The data
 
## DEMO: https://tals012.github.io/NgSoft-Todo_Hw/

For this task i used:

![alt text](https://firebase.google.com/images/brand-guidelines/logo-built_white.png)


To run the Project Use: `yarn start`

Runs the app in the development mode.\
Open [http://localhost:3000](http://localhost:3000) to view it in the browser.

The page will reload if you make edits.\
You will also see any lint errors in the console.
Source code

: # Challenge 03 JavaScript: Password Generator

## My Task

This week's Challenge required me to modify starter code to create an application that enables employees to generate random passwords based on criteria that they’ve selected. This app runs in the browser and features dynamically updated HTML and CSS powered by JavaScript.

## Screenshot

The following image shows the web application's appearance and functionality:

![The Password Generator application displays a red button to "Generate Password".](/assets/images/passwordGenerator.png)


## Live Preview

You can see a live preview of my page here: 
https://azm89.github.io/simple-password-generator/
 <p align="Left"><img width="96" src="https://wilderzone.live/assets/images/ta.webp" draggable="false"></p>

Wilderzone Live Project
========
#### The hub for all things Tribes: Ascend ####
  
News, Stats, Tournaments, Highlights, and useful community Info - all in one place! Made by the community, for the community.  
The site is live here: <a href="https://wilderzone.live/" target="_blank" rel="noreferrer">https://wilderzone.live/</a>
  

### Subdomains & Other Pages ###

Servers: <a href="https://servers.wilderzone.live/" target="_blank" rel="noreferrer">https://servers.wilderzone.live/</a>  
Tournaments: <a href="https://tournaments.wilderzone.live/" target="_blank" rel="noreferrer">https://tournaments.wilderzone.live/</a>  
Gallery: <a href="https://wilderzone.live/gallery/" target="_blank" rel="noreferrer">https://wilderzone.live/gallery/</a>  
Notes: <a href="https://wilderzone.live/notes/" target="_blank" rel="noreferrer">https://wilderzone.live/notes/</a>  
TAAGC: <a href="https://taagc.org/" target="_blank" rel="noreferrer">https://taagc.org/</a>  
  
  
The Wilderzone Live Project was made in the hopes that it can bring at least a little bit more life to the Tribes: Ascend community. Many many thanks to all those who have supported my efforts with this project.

About this task
What this exercise asks for is the data above, retyped exactly.

Written response
## DEMO: https://tals012.github.io/NgSoft-Todo_Hw/

For this task i used:

![alt text](https://firebase.google.com/images/brand-guidelines/logo-built_white.png)


To run the Project Use: `yarn start`

Runs the app in the development mode.\
Open [http://localhost:3000](http://localhost:3000) to view it in the browser.

The page will reload if you make edits.\
You will also see any lint errors in the console.
Source code

: # Challenge 03 JavaScript: Password Generator

## My Task

This week's Challenge required me to modify starter code to create an application that enables employees to generate random passwords based on criteria that they’ve selected. This app runs in the browser and features dynamically updated HTML and CSS powered by JavaScript.

## Screenshot

The following image shows the web application's appearance and functionality:

![The Password Generator application displays a red button to "Generate Password".](/assets/images/passwordGenerator.png)


## Live Preview

You can see a live preview of my page here: 
https://azm89.github.io/simple-password-generator/
 <p align="Left"><img width="96" src="https://wilderzone.live/assets/images/ta.webp" draggable="false"></p>

Wilderzone Live Project
========
#### The hub for all things Tribes: Ascend ####
  
News, Stats, Tournaments, Highlights, and useful community Info - all in one place! Made by the community, for the community.  
The site is live here: <a href="https://wilderzone.live/" target="_blank" rel="noreferrer">https://wilderzone.live/</a>
  

### Subdomains & Other Pages ###

Servers: <a href="https://servers.wilderzone.live/" target="_blank" rel="noreferrer">https://servers.wilderzone.live/</a>  
Tournaments: <a href="https://tournaments.wilderzone.live/" target="_blank" rel="noreferrer">https://tournaments.wilderzone.live/</a>  
Gallery: <a href="https://wilderzone.live/gallery/" target="_blank" rel="noreferrer">https://wilderzone.live/gallery/</a>  
Notes: <a href="https://wilderzone.live/notes/" target="_blank" rel="noreferrer">https://wilderzone.live/notes/</a>  
TAAGC: <a href="https://taagc.org/" target="_blank" rel="noreferrer">https://taagc.org/</a>  
  
  
The Wilderzone Live Project was made in the hopes that it can bring at least a little bit more life to the Tribes: Ascend community. Many many thanks to all those who have supported my efforts with this project.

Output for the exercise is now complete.